Goal of the exercise
Which lines of the data below hold "Dragon"? Copy each of them.
- - - -
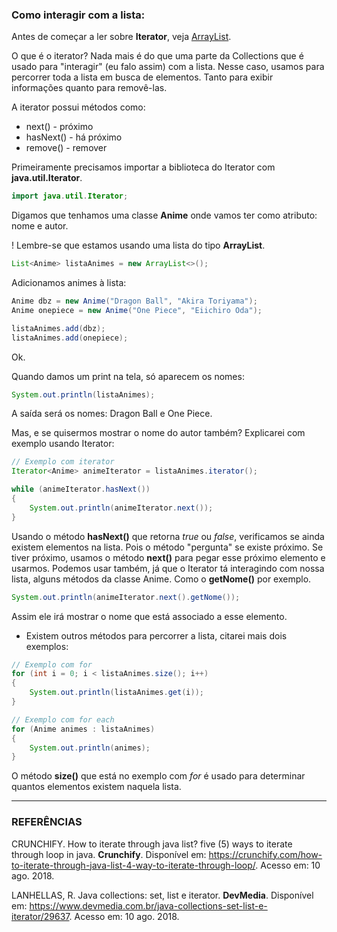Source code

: ### Como interagir com a lista:

Antes de começar a ler sobre **Iterator**, veja [ArrayList](https://github.com/ranielcsar/POO-Java/blob/master/Collections/ArrayList.md).

O que é o iterator? Nada mais é do que uma parte da Collections que é usado para "interagir" (eu falo assim) com a lista. Nesse caso, usamos para percorrer toda a lista em busca de elementos. Tanto para exibir informações quanto para removê-las.

A iterator possui métodos como:

* next() - próximo
* hasNext() - há próximo
* remove() - remover

Primeiramente precisamos importar a biblioteca do Iterator com **java.util.Iterator**.

```java
import java.util.Iterator;
```

Digamos que tenhamos uma classe **Anime** onde vamos ter como atributo: nome e autor.

! Lembre-se que estamos usando uma lista do tipo **ArrayList**.

```java
List<Anime> listaAnimes = new ArrayList<>();
```

Adicionamos animes à lista:

```java
Anime dbz = new Anime("Dragon Ball", "Akira Toriyama");
Anime onepiece = new Anime("One Piece", "Eiichiro Oda");

listaAnimes.add(dbz);
listaAnimes.add(onepiece);
```

Ok.

Quando damos um print na tela, só aparecem os nomes:

```java
System.out.println(listaAnimes);
```

A saída será os nomes: Dragon Ball e One Piece.

Mas, e se quisermos mostrar o nome do autor também? Explicarei com exemplo usando Iterator:

```java
// Exemplo com iterator
Iterator<Anime> animeIterator = listaAnimes.iterator();

while (animeIterator.hasNext())
{
    System.out.println(animeIterator.next());
}
```

Usando o método **hasNext()** que retorna *true* ou *false*, verificamos se ainda existem elementos na lista. Pois o método "pergunta" se existe próximo. Se tiver próximo, usamos o método **next()** para pegar esse próximo elemento e usarmos. Podemos usar também, já que o Iterator tá interagindo com nossa lista, alguns métodos da classe Anime. Como o **getNome()** por exemplo.

```java
System.out.println(animeIterator.next().getNome());
```

Assim ele irá mostrar o nome que está associado a esse elemento.

* Existem outros métodos para percorrer a lista, citarei mais dois exemplos:

```java
// Exemplo com for
for (int i = 0; i < listaAnimes.size(); i++)
{
    System.out.println(listaAnimes.get(i));
}

// Exemplo com for each
for (Anime animes : listaAnimes)
{
    System.out.println(animes);
}
```

O método **size()** que está no exemplo com *for* é usado para determinar quantos elementos existem naquela lista.

___

### REFERÊNCIAS

CRUNCHIFY. How to iterate through java list? five (5) ways to iterate through loop in java. **Crunchify**. Disponível em: <https://crunchify.com/how-to-iterate-through-java-list-4-way-to-iterate-through-loop/>. Acesso em: 10 ago. 2018.

LANHELLAS, R. Java collections: set, list e iterator. **DevMedia**. Disponível em: <https://www.devmedia.com.br/java-collections-set-list-e-iterator/29637>. Acesso em: 10 ago. 2018.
- - - -
Exercise result
Anime dbz = new Anime("Dragon Ball", "Akira Toriyama");
A saída será os nomes: Dragon Ball e One Piece.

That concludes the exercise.